Declassified: RAF Bawdsey's Lasting Legacy To Radar
In the latest in our series of special reports to mark RAF 100, we have been investigating a network of former bases which have now closed, uncovering their pasts and discovering what they’re being used for today.
RAF Bawdsey is one of the most significant bases in the world, despite having no runways or a control tower.
It was there where much of the work was done on the development of radar and was home to the first ever working radar station used in defence.
The Suffolk base was also where Sir Robert Watson Watt, the pioneer of radar, conducted the bulk of his research.
Bawdsey Manor was built in the late 1800s by Sir Cuthbert Quilter - a wealthy businessman who went on to become an MP but sold the entire site to the Ministry of Defence (MoD) in 1936.
It was then that the first research teams working on the development of radar arrived.

Today parts of the base have been transformed into a museum dedicated to explaining the history of radar.
In the 1930s, pressure was building on the government on how to deal with the Luftwaffe, with all kinds of ideas for new weapons being looked at.
Graham Randall, Chairman of the Bawdsey Trust, said:
"The government put forward a suggestion to try and find an idea on how they could generate a death ray to take down pilots of incoming enemy aircraft.
"Sheep were put forward as a test case - if someone could kill a sheep at 100 yards, you would win £1,000.
"Nobody managed to do it - so no sheep were harmed in that experiment."
Mr Randall says after that failed attempt they realised they couldn't generate enough energy to generate a death ray.
This meant they had to change their initial concept.
"They came up with the idea of detecting an aircraft by reflection of radio signals - which launched the story of radar."

Much of the key work done there was in the transmitter block.
Roger Townsend, Trustee of Bawdsey Trust, explains how the radar system worked:
"The pulse was sent from this site, it was then plotted and that information was sent to the headquarters and they then alerted aircraft from other airfields and launched them.
"We were outnumbered - about four-to-one in the number of aircraft we had.
"Had we not had radar, the planes would have had to travel backwards and forwards searching for the enemy aircraft - we would have been searching for a needle in the haystack."
Mr Townsend believes that if radar wasn't developed, the Germans would have won the war.

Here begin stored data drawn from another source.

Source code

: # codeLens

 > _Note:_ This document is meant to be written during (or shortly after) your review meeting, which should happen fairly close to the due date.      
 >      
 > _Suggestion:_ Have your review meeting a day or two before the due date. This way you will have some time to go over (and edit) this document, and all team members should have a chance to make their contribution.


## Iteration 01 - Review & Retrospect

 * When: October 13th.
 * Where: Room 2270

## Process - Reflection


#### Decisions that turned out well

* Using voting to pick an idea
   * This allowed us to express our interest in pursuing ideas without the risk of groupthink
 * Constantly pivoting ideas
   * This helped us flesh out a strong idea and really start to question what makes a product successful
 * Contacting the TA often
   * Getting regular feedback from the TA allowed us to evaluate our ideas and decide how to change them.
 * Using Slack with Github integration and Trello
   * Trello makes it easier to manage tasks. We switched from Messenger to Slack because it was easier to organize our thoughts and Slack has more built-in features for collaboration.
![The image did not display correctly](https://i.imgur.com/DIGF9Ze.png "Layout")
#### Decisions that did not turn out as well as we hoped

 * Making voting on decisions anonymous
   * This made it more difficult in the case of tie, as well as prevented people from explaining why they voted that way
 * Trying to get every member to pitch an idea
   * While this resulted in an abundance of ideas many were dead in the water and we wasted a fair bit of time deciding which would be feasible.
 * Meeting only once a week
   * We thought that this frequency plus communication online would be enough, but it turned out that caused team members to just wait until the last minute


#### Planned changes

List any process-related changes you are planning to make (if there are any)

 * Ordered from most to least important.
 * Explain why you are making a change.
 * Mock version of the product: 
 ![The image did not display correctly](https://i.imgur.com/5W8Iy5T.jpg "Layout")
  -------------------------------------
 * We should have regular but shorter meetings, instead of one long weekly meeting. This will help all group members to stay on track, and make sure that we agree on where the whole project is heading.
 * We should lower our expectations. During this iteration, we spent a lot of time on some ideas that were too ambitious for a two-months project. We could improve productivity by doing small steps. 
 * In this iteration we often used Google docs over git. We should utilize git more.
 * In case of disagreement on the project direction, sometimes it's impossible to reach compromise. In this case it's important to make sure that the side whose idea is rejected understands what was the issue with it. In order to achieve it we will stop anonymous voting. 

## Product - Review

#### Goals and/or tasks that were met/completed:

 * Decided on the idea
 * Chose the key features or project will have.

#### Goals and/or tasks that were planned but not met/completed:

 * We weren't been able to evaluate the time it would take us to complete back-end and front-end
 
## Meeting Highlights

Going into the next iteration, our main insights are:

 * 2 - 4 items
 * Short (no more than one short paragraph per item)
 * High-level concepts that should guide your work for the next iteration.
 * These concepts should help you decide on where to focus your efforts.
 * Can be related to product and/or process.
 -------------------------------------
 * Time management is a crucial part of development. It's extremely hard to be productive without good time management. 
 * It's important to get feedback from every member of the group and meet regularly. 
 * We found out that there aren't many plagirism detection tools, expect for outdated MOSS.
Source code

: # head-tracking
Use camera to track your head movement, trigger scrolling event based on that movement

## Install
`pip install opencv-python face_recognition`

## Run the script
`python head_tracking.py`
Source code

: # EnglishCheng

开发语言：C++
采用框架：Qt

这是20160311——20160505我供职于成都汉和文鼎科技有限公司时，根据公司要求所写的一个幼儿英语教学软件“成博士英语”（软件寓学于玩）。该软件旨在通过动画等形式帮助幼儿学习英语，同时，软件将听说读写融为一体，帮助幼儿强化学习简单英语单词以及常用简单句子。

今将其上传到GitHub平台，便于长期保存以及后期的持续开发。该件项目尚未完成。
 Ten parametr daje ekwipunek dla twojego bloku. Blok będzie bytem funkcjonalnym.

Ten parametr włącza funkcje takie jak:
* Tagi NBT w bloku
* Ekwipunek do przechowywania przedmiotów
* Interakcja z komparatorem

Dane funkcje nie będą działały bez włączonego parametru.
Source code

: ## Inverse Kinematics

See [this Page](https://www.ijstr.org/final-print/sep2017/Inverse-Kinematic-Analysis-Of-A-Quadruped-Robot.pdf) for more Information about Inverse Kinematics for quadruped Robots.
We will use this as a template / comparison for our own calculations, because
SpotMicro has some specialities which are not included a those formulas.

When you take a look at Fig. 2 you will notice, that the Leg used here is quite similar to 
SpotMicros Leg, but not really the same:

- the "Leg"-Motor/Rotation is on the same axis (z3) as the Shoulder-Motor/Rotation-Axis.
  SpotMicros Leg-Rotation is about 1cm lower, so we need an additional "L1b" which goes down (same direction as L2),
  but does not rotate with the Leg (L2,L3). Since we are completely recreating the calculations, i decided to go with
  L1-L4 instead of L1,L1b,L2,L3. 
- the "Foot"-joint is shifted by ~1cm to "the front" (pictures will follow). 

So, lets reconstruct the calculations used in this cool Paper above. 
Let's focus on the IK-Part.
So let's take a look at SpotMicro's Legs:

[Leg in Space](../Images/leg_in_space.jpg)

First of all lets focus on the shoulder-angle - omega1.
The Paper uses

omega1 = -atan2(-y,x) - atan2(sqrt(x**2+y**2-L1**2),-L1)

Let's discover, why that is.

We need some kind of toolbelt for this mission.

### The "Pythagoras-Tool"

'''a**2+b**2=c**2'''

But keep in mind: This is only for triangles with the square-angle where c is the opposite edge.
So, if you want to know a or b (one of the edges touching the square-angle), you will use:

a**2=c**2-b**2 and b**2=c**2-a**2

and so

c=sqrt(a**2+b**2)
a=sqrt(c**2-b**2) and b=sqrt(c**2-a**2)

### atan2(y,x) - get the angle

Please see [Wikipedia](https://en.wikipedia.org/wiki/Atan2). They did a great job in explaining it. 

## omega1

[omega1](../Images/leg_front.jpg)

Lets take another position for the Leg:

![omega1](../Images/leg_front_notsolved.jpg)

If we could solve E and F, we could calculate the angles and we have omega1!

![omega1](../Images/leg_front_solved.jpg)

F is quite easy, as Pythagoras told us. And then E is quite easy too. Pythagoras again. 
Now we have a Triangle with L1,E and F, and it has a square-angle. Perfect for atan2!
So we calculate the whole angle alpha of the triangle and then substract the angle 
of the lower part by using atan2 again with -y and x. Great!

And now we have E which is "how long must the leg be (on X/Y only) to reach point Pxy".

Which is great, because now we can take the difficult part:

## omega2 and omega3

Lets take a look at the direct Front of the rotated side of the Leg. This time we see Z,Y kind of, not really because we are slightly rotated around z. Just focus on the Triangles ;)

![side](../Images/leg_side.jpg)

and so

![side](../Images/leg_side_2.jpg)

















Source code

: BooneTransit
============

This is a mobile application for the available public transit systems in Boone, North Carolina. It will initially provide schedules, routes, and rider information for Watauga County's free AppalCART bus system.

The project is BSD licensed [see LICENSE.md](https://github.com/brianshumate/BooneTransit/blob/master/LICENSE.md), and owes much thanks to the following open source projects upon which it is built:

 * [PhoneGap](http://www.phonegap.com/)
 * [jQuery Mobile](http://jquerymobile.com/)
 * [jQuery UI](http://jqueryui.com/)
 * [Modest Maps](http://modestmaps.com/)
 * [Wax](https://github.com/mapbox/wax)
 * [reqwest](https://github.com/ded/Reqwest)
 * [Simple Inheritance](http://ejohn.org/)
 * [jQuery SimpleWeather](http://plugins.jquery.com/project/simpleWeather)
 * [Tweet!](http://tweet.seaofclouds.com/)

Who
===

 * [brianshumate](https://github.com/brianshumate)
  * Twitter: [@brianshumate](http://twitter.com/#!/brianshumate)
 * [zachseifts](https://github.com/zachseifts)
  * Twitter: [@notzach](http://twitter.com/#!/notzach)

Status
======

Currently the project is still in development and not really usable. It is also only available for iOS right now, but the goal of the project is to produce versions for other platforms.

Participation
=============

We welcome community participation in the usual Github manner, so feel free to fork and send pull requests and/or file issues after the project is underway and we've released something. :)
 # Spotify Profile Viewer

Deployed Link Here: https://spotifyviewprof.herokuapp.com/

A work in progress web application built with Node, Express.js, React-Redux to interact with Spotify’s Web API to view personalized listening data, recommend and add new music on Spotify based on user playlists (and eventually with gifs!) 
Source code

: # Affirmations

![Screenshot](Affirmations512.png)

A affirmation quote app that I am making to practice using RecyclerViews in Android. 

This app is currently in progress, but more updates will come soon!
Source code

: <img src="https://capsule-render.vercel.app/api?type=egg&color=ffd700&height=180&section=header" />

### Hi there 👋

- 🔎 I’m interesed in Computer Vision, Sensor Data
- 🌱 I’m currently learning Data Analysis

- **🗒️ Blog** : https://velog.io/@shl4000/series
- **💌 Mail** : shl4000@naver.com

Nearby, there is a slightly less grand house with a secret to tell.
A structure, built to look like a farmhouse but beneath containing a secret bunker used during the Cold War.
Mr Townsend worked inside the bunker and explains what it was like being called in for exercises:
"At times it was frustrating - you were called in during the middle of the night on exercises, pretending that somebody was going to attack so you had to get everything running - everything had to be perfect."
"You stayed on alert throughout the night."
While working there, he was never able to tell anyone what he did for a living.

Today, part of the old base is used for residential holidays for children.
They are also encouraged to learn about the history of radar.
Ashley Jones, General Manager of Bawdsey Manor, said: "We tell them what radar is - because only a few know what it is and luckily we've got the museum there that explains it very well.
"We want children to go and see that and understand why this building is so important - it means a lot to people so we want to be the latest chapter of that."
From the Second World War to the Cold War, RAF Bawdsey played a significant role in Britain's military history.
Speaking in 1949 Winston Churchill described the importance of radar:
"All the ascendency of the Hurricanes and Spitfires would have been fruitless but for this system which had been devised and built before the war…the like of which existed nowhere in the world."
Some parts of it are now derelict but what remains is a lasting legacy to the story of radar.